How to Hard Boil Fresh Eggs

Last April after we got chickens I was so excited to hard boil some farm-fresh eggs to use in salads and just to eat (I love a hardboiled eggs with some salt and pepper! Yum!). So I tucked about 6 eggs away for two weeks patiently waiting for them to “get old” so I could make them.

When the day arrived I promptly did my eggs the way I always did eggs.  After they cooled I began to peel. I had my heart set on eating the first eggs with seasoning immediately after it was peel. I could not wait!

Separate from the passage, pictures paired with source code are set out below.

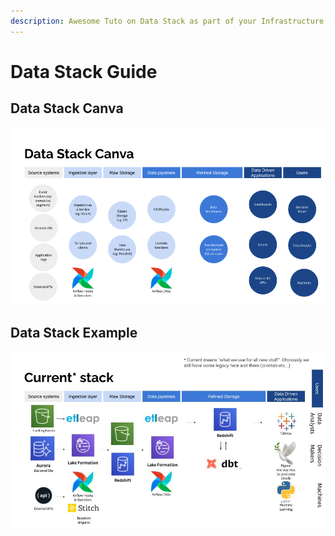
 ```yaml
---
description: Awesome Tuto on Data Stack as part of your Infrastructure
---
```


# Data Stack Guide

## Data Stack Canva

![](../../data_stack_canva.png)

## Data Stack Example

![](../../data_stack_onefootball.png)
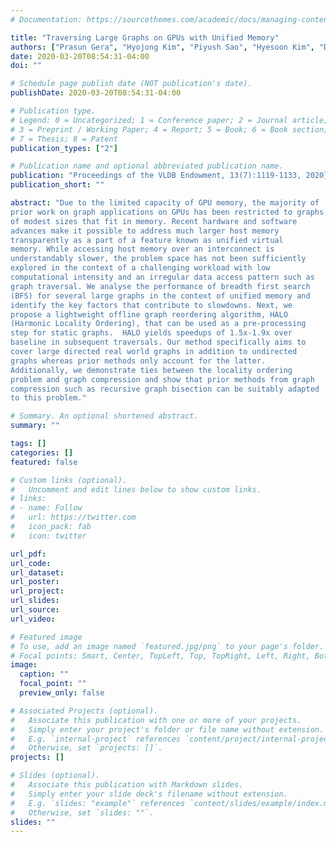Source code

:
 ```yaml
---
# Documentation: https://sourcethemes.com/academic/docs/managing-content/

title: "Traversing Large Graphs on GPUs with Unified Memory"
authors: ["Prasun Gera", "Hyojong Kim", "Piyush Sao", "Hyesoon Kim", "David Bader"]
date: 2020-03-20T08:54:31-04:00
doi: ""

# Schedule page publish date (NOT publication's date).
publishDate: 2020-03-20T08:54:31-04:00

# Publication type.
# Legend: 0 = Uncategorized; 1 = Conference paper; 2 = Journal article;
# 3 = Preprint / Working Paper; 4 = Report; 5 = Book; 6 = Book section;
# 7 = Thesis; 8 = Patent
publication_types: ["2"]

# Publication name and optional abbreviated publication name.
publication: "Proceedings of the VLDB Endowment, 13(7):1119-1133, 2020},"
publication_short: ""

abstract: "Due to the limited capacity of GPU memory, the majority of
prior work on graph applications on GPUs has been restricted to graphs
of modest sizes that fit in memory. Recent hardware and software
advances make it possible to address much larger host memory
transparently as a part of a feature known as unified virtual
memory. While accessing host memory over an interconnect is
understandably slower, the problem space has not been sufficiently
explored in the context of a challenging workload with low
computational intensity and an irregular data access pattern such as
graph traversal. We analyse the performance of breadth first search
(BFS) for several large graphs in the context of unified memory and
identify the key factors that contribute to slowdowns. Next, we
propose a lightweight offline graph reordering algorithm, HALO
(Harmonic Locality Ordering), that can be used as a pre-processing
step for static graphs.  HALO yields speedups of 1.5x-1.9x over
baseline in subsequent traversals. Our method specifically aims to
cover large directed real world graphs in addition to undirected
graphs whereas prior methods only account for the latter.
Additionally, we demonstrate ties between the locality ordering
problem and graph compression and show that prior methods from graph
compression such as recursive graph bisection can be suitably adapted
to this problem."

# Summary. An optional shortened abstract.
summary: ""

tags: []
categories: []
featured: false

# Custom links (optional).
#   Uncomment and edit lines below to show custom links.
# links:
# - name: Follow
#   url: https://twitter.com
#   icon_pack: fab
#   icon: twitter

url_pdf:
url_code:
url_dataset:
url_poster:
url_project:
url_slides:
url_source:
url_video:

# Featured image
# To use, add an image named `featured.jpg/png` to your page's folder. 
# Focal points: Smart, Center, TopLeft, Top, TopRight, Left, Right, BottomLeft, Bottom, BottomRight.
image:
  caption: ""
  focal_point: ""
  preview_only: false

# Associated Projects (optional).
#   Associate this publication with one or more of your projects.
#   Simply enter your project's folder or file name without extension.
#   E.g. `internal-project` references `content/project/internal-project/index.md`.
#   Otherwise, set `projects: []`.
projects: []

# Slides (optional).
#   Associate this publication with Markdown slides.
#   Simply enter your slide deck's filename without extension.
#   E.g. `slides: "example"` references `content/slides/example/index.md`.
#   Otherwise, set `slides: ""`.
slides: ""
---
```

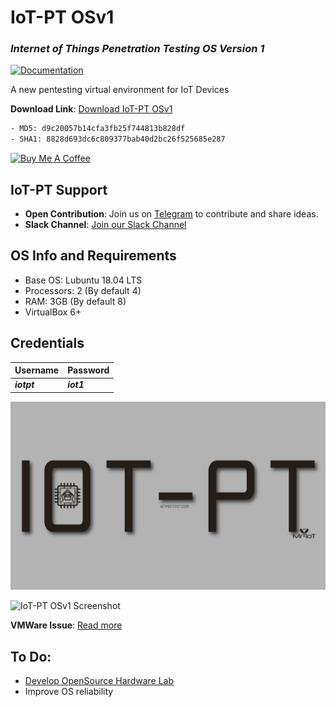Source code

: # IoT-PT OSv1
### ***Internet of Things Penetration Testing OS Version 1***

[![Documentation](https://img.shields.io/badge/Documentation-Read%20Now-brightgreen)](https://mr-iot.gitbook.io/iot-penetration-testing-guide/untitled/iot-pt-os)

A new pentesting virtual environment for IoT Devices

**Download Link**: [Download IoT-PT OSv1](https://bit.ly/3zYB6HO)
```bash
- MD5: d9c20057b14cfa3fb25f744813b828df
- SHA1: 8828d693dc6c809377bab40d2bc26f525685e287
```

[![Buy Me A Coffee](https://bmc-cdn.nyc3.digitaloceanspaces.com/BMC-button-images/custom_images/orange_img.png)](https://www.buymeacoffee.com/v33ru)

## IoT-PT Support

- **Open Contribution**: Join us on [Telegram](https://t.me/iotpt) to contribute and share ideas.
- **Slack Channel**: [Join our Slack Channel](https://join.slack.com/t/iot-pt/shared_invite/zt-237i8ddog-mNB8ulJNQgh4rCegocBOsA)

## OS Info and Requirements

- Base OS: Lubuntu 18.04 LTS
- Processors: 2 (By default 4)
- RAM: 3GB (By default 8)
- VirtualBox 6+

## Credentials

| Username | Password |
|----------|----------|
| ***iotpt*** | ***iot1*** |

![IoT-PT OSv1](https://raw.githubusercontent.com/IoT-PTv/IoT-PT/master/wallpapers/iot-pt-final.png)

![IoT-PT OSv1 Screenshot](https://github.com/IoT-PTv/IoT-PT/raw/master/IoT-PT1.png)

**VMWare Issue**: [Read more](https://github.com/IoT-PTv/IoT-PT/issues/4#issuecomment-1008296787)

## To Do:

- [Develop OpenSource Hardware Lab](https://github.com/IoT-PTv/OpenSource-Hardware-Lab)
- Improve OS reliability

So I peeled…..and I was left with this:

 Not exactly a presentable egg.  I struggled through the remaining 5 eggs with no more success than the first one.  I got so mad at the last egg that I gave up and threw it away.  (But I did eat the rest; they just didn’t look so great.)

I am a busy mama, I don’t have time to pick eighth inch pieces of shell off eggs.  I needed a better way.

After a bit of research I found out that store-bought eggs are nearly a month old when you buy them. So by the time you wait a week or two for them to “get old” they could be all but two months old…no wonder they peel! 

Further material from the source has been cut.